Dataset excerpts
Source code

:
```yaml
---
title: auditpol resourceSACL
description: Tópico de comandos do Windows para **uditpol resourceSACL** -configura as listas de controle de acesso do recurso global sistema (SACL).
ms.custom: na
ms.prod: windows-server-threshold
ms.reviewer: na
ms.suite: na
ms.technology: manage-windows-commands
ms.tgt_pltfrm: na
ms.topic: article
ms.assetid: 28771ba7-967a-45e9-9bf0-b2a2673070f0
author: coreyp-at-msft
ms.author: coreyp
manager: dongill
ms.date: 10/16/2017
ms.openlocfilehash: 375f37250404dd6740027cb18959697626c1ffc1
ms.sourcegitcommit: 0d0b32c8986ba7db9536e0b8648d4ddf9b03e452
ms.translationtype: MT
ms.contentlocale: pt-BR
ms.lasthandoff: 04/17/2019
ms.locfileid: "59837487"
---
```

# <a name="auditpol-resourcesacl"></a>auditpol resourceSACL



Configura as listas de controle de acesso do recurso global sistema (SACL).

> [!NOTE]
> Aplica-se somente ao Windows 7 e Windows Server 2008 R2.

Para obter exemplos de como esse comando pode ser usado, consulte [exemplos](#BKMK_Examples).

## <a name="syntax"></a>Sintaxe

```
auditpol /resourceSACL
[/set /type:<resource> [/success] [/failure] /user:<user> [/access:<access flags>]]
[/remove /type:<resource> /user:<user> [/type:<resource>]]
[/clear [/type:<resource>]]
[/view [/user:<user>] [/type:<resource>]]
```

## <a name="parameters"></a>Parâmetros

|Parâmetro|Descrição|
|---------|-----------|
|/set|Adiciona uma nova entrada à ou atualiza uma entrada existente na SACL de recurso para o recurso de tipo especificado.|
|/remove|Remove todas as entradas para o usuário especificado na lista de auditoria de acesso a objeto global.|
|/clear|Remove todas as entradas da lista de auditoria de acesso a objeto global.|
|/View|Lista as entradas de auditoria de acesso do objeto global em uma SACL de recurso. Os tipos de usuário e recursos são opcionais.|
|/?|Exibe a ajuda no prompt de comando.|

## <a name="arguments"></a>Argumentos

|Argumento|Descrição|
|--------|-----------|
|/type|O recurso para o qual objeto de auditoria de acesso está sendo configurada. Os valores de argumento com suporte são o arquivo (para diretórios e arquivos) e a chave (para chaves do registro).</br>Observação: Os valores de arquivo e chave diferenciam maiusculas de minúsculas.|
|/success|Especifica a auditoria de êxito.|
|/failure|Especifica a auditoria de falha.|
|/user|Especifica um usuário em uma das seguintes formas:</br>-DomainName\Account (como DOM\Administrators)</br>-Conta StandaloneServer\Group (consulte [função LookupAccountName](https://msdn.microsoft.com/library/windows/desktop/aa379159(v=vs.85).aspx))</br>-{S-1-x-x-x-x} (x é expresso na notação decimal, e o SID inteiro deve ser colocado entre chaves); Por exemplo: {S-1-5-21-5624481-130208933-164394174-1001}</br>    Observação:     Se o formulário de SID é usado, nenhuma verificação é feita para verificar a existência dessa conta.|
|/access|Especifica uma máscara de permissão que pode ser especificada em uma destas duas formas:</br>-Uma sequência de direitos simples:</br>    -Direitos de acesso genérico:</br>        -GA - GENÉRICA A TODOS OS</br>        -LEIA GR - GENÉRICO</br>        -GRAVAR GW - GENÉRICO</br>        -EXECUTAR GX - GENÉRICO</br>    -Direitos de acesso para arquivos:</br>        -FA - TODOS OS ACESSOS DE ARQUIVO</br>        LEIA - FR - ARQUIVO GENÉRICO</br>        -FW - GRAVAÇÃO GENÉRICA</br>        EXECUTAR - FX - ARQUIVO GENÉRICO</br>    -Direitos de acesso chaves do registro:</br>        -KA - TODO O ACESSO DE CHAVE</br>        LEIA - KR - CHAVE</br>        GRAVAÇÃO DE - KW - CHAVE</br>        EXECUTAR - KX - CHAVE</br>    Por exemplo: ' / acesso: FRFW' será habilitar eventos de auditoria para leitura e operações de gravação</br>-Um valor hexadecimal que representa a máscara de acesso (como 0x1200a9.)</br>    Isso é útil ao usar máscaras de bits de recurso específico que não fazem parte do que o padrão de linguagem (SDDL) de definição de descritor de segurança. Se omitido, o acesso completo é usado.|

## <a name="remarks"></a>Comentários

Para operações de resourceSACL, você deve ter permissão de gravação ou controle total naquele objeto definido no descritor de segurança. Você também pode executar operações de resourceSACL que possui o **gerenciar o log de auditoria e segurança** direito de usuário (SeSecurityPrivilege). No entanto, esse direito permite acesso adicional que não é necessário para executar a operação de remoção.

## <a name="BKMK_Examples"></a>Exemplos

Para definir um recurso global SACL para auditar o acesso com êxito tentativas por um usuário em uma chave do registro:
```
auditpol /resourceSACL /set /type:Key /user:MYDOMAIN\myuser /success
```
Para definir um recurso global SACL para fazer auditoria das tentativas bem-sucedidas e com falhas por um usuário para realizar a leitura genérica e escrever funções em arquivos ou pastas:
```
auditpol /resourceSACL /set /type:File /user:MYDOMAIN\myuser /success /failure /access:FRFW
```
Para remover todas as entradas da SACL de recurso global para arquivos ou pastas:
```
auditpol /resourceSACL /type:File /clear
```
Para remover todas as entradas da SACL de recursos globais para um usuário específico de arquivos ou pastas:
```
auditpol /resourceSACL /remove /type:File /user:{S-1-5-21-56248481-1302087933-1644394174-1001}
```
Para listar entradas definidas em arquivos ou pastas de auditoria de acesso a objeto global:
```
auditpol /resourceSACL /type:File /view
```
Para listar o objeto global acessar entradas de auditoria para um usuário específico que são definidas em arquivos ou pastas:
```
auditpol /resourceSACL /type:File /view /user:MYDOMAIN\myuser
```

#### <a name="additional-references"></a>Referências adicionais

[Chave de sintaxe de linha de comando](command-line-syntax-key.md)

**THE TASK**
Copy out, from the data above, each line where the string "success" is present.

**EXERCISE ANSWER**
[/set /type:<resource> [/success] [/failure] /user:<user> [/access:<access flags>]]
|/success|Especifica a auditoria de êxito.|
auditpol /resourceSACL /set /type:Key /user:MYDOMAIN\myuser /success
auditpol /resourceSACL /set /type:File /user:MYDOMAIN\myuser /success /failure /access:FRFW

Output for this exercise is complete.